Saturated fats are needed for brain, cardiovascular, bone, immune and nervous system health, so a deficiency can cause problems in more place than one.
WILL FRUIT HELP ME LOSE WEIGHT?
Fruit contains the sweetest natural sugar in the world – fructose. Earlier I mentioned that the cells can use glucose for energy. All sugars (dextrose, lactose, maltose, etc.) can be converted into glucose in the liver to be used as energy except for fructose. Instead fructose gets stored as glycogen and then body fat. Continuous high levels of fructose can quickly lead to type II diabetes. From the 1970s-present day food companies add High Fructose Corn Syrup and Glucose-Fructose-Syrup to just about every sugary drink and most sweets on the market. This has also contributed to the 400%+ increase in Type II Diabetes over the past few decades.
If you’re looking to get into ketosis then you should avoid fruit. However berries have only trace amounts of fructose and will not cause a spike in insulin levels.
HOW WILL I KNOW I AM IN KETOSIS?
Sugar is highly addictive, so expect to experience some withdrawal symptoms and subtle changes from your body switching energy sources.
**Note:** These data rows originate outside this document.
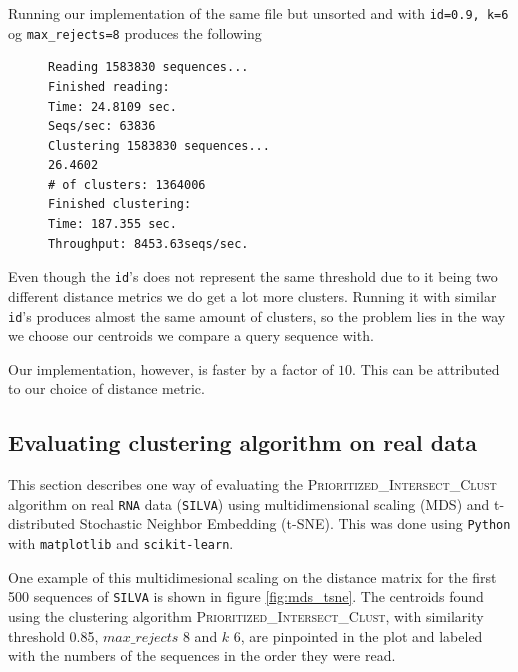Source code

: Running our implementation of the same file but unsorted and with
\texttt{id=0.9, k=6} og \texttt{max\_rejects=8} produces the following

\begin{figure}[H]
\begin{lstlisting}[style=output-style]
Reading 1583830 sequences...
Finished reading:
Time: 24.8109 sec.
Seqs/sec: 63836
Clustering 1583830 sequences...
26.4602
# of clusters: 1364006
Finished clustering:
Time: 187.355 sec.
Throughput: 8453.63seqs/sec.
\end{lstlisting}
\end{figure}

Even though the \texttt{id}'s does not represent the same threshold due to it
being two different distance metrics we do get a lot more clusters. Running
it with similar \texttt{id}'s produces almost the same amount of clusters, so
the problem lies in the way we choose our centroids we compare a query
sequence with.

Our implementation, however, is faster by a factor of $10$. This can be
attributed to our choice of distance metric.


\subsection{Evaluating clustering algorithm on real data}

This section describes one way of evaluating the
\textsc{Prioritized\_Intersect\_Clust} algorithm on real \texttt{RNA} data
(\texttt{SILVA}) using multidimensional scaling (MDS) and t-distributed
Stochastic Neighbor Embedding (t-SNE). This was done using \texttt{Python} with
\texttt{matplotlib} and \texttt{scikit-learn}.

One example of this
multidimesional scaling on the distance matrix for the first 500 sequences of
\texttt{SILVA} is shown in figure \ref{fig:mds_tsne}. The centroids found using
the clustering algorithm \textsc{Prioritized\_Intersect\_Clust}, with similarity
threshold 0.85, $max\_rejects$ 8 and $k$ 6, are pinpointed in the plot and
labeled with the numbers of the sequences in the order they were read.

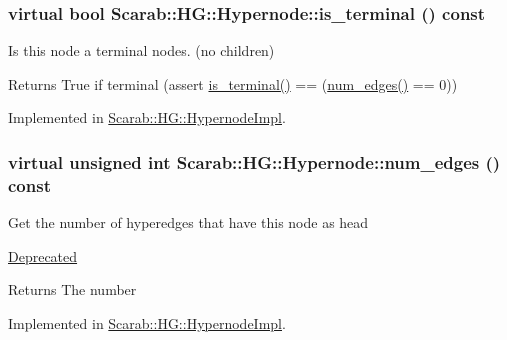 \hypertarget{classScarab_1_1HG_1_1Hypernode_ae3e1107309a8817d1015bd70a90c1c49}{
\subsubsection[{is\_\-terminal}]{\setlength{\rightskip}{0pt plus 5cm}virtual bool Scarab::HG::Hypernode::is\_\-terminal () const}}
\label{classScarab_1_1HG_1_1Hypernode_ae3e1107309a8817d1015bd70a90c1c49}
Is this node a terminal nodes. (no children)

\begin{DoxyReturn}{Returns}
True if terminal (assert \hyperlink{classScarab_1_1HG_1_1Hypernode_ae3e1107309a8817d1015bd70a90c1c49}{is\_\-terminal()} == (\hyperlink{classScarab_1_1HG_1_1Hypernode_add2f4d556be223b906bfbab9f1b60870}{num\_\-edges()} == 0)) 
\end{DoxyReturn}


Implemented in \hyperlink{classScarab_1_1HG_1_1HypernodeImpl_a2bb4b33ff207c3c1babe135b9af6323e}{Scarab::HG::HypernodeImpl}.

\hypertarget{classScarab_1_1HG_1_1Hypernode_add2f4d556be223b906bfbab9f1b60870}{
\subsubsection[{num\_\-edges}]{\setlength{\rightskip}{0pt plus 5cm}virtual unsigned int Scarab::HG::Hypernode::num\_\-edges () const}}
\label{classScarab_1_1HG_1_1Hypernode_add2f4d556be223b906bfbab9f1b60870}
Get the number of hyperedges that have this node as head \begin{Desc}
\item[\hyperlink{deprecated__deprecated000007}{Deprecated}]\end{Desc}
\begin{DoxyReturn}{Returns}
The number 
\end{DoxyReturn}


Implemented in \hyperlink{classScarab_1_1HG_1_1HypernodeImpl_a7fed4809706319cc916ed4c04a641436}{Scarab::HG::HypernodeImpl}.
The transition can take up to 48 hours, but once you get through that threshold your energy, mood, sleep, hair, skin, nails – everything should improve. Here’s what to look for:
- Weight loss
- Obviously, you’re in a fat burning state.
- Bad breath
- A faint smell similar to methane can be caused by higher levels of ketones in the first 48 hours
- Loss of appetite
- Protein and veg digest slower than carbs and ketones could suppress appetite in the brain
- Increased focus
- Ketones can improve brain clarity and brain function
- Temporary lethargy
- Switching from glucose to ketones as your main source of fuel might take a couple of days
- Digestive issues
- Diets based on ketosis often involve major changes in food, so detoxification of the digestive system can cause some constipation, or diarrhea
- Be sure to consume vegetables high in fibre
- Ketosis can also sleeping problems for up to a couple of weeks, but once adapted, quality of sleep is normally improved
Diets built around ketosis are the most effective for losing body fat. The keto diet is not a calorie counting, or cutting diet, but it would be wise to avoid eating too many calories in one sitting (as previously mentioned). Good news is that you don’t have to obsess over calories.
Be sure to set reasonable goals. Give yourself a day off at least once per week. It will help psychologically more than anything.
With that being said, bon voyage and good luck!